Resolution is handled by the UMA optimistic oracle on Polygon. A proposer submits the outcome, a 2-hour dispute window opens, and if uncontested the payout is final. Contested outcomes escalate to UMA token holders.
This prediction market is scheduled to close on 1 July 2026. After the resolving event occurs, settlement typically clears within 24 hours once the UMA optimistic oracle confirms the outcome. All payouts are in USDC on the Polygon network.
To trade on this prediction market, create a free PolyGram account at polygram.ink, deposit USDC via Polygon, and place a YES or NO order on the outcome you believe in. You can learn more on our how-it-works page. Your maximum loss is limited to your stake — there is no leverage or margin.
When the outcome is determined, winning YES shares pay out $1.00 each in USDC, while losing shares pay $0. Settlement is handled by the UMA optimistic oracle on Polygon — a proposer submits the result, a two-hour dispute window opens, and if uncontested, payouts are distributed automatically. You can withdraw your winnings to any Polygon wallet.

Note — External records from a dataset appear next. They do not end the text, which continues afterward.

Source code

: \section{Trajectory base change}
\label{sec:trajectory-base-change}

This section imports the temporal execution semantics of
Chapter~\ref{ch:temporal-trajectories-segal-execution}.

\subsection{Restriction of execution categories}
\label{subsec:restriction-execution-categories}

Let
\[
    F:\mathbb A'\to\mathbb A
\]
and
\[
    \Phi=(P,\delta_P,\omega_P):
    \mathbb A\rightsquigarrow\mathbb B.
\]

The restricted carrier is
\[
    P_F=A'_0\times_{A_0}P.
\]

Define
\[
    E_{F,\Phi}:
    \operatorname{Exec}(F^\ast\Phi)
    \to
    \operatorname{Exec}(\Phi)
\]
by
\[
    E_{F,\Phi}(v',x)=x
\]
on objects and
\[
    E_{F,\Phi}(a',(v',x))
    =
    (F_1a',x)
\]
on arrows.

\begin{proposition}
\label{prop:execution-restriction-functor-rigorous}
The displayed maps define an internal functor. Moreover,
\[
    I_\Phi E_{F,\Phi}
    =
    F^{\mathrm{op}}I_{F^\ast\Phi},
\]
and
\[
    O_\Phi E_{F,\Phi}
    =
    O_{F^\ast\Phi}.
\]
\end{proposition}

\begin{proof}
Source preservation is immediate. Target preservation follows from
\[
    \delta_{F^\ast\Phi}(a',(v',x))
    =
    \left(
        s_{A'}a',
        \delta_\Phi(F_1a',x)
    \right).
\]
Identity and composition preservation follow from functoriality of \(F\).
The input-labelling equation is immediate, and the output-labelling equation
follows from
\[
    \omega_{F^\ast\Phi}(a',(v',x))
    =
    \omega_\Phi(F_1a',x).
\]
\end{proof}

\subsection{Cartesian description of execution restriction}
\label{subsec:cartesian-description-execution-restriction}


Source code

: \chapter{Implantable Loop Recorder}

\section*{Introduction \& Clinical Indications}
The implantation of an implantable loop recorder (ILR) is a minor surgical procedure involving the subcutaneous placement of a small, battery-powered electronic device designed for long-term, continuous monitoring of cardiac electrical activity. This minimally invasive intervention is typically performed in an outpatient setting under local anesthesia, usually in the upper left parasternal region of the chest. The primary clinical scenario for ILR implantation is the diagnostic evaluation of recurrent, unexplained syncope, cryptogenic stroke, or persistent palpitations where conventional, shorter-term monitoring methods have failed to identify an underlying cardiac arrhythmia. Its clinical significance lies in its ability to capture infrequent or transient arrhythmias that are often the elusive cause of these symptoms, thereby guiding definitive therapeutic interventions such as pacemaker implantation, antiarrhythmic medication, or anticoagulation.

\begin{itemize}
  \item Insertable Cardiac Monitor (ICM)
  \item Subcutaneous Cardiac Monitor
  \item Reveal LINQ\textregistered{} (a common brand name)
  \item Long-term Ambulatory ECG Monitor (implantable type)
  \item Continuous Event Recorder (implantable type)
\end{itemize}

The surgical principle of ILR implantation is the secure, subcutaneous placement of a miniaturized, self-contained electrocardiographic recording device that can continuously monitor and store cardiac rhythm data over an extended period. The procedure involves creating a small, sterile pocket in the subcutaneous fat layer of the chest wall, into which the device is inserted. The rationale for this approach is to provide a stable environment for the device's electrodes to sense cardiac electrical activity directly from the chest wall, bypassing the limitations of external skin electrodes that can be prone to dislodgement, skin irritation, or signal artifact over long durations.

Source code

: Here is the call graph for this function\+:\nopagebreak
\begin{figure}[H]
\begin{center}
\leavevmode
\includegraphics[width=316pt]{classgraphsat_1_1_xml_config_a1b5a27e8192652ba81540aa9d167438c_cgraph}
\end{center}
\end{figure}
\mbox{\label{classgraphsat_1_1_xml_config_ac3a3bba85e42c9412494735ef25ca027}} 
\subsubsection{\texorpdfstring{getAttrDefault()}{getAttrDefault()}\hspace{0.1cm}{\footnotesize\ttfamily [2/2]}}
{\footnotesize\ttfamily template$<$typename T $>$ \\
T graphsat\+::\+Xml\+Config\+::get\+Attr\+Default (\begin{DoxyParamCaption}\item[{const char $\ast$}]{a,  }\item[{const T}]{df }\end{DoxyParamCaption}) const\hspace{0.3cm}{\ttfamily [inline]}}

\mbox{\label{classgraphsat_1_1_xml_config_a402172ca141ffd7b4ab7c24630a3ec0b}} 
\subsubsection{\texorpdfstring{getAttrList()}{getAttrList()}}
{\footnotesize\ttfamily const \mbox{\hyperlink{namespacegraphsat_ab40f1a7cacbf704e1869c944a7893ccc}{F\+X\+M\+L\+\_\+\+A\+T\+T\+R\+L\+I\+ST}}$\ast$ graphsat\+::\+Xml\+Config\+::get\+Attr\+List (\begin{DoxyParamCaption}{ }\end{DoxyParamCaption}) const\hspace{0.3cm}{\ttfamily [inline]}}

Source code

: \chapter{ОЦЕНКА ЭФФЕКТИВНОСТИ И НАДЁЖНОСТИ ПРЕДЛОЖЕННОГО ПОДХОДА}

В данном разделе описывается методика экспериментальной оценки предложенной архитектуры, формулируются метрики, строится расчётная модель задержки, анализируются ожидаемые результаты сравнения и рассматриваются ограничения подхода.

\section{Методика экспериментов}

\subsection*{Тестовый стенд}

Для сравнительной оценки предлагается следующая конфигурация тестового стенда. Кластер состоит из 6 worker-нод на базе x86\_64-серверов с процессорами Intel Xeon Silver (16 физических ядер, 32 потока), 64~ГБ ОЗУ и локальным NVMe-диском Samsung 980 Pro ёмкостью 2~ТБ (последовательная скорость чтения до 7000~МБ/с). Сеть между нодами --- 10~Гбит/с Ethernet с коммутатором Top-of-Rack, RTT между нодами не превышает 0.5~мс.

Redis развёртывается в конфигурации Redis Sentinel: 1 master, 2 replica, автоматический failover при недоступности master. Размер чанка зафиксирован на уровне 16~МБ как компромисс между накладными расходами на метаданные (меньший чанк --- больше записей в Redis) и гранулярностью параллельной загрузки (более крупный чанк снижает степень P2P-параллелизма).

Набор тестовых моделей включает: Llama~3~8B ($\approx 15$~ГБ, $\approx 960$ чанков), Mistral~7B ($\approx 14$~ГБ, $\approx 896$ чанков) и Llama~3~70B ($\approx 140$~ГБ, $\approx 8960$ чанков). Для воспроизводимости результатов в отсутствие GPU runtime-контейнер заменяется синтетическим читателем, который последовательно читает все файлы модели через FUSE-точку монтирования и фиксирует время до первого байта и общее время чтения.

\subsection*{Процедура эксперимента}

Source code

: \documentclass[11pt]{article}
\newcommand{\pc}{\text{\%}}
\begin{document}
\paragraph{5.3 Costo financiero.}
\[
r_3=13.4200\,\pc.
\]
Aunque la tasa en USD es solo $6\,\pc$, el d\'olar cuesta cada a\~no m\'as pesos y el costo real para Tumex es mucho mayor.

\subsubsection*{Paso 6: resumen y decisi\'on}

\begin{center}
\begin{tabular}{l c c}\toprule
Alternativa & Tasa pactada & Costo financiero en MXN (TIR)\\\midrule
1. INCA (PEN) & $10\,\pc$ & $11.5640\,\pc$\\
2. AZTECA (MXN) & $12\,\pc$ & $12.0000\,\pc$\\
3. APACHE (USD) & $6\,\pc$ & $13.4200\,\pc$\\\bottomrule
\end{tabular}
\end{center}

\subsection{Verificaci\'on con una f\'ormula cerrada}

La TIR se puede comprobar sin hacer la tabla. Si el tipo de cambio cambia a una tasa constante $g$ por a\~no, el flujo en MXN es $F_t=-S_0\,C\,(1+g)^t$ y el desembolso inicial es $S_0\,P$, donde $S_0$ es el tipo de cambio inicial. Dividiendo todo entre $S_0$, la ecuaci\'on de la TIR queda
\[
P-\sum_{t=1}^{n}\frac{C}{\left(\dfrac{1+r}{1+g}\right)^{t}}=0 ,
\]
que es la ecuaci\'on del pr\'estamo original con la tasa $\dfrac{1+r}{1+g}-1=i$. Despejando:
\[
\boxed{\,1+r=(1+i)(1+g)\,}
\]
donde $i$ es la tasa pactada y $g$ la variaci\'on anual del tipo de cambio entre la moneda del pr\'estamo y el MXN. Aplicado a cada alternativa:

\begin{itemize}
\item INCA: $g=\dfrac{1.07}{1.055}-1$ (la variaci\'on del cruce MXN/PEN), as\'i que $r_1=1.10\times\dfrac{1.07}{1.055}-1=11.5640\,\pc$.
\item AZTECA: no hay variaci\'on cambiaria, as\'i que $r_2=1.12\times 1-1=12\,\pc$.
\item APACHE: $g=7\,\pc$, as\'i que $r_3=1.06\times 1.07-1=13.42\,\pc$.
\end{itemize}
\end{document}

Prediction-market positions can lose 100% of staked capital. Outcomes are uncertain by definition — historical accuracy of crowd-implied probabilities is high in aggregate but not for any single market. PolyGram does not provide investment advice. Trade only with capital you can afford to lose.
Regulatory status varies by jurisdiction. Germany, the United States, and most EU countries treat Polymarket-style event contracts under one of three frameworks: financial derivative, gambling product, or unregulated novel asset. Consult local counsel before trading.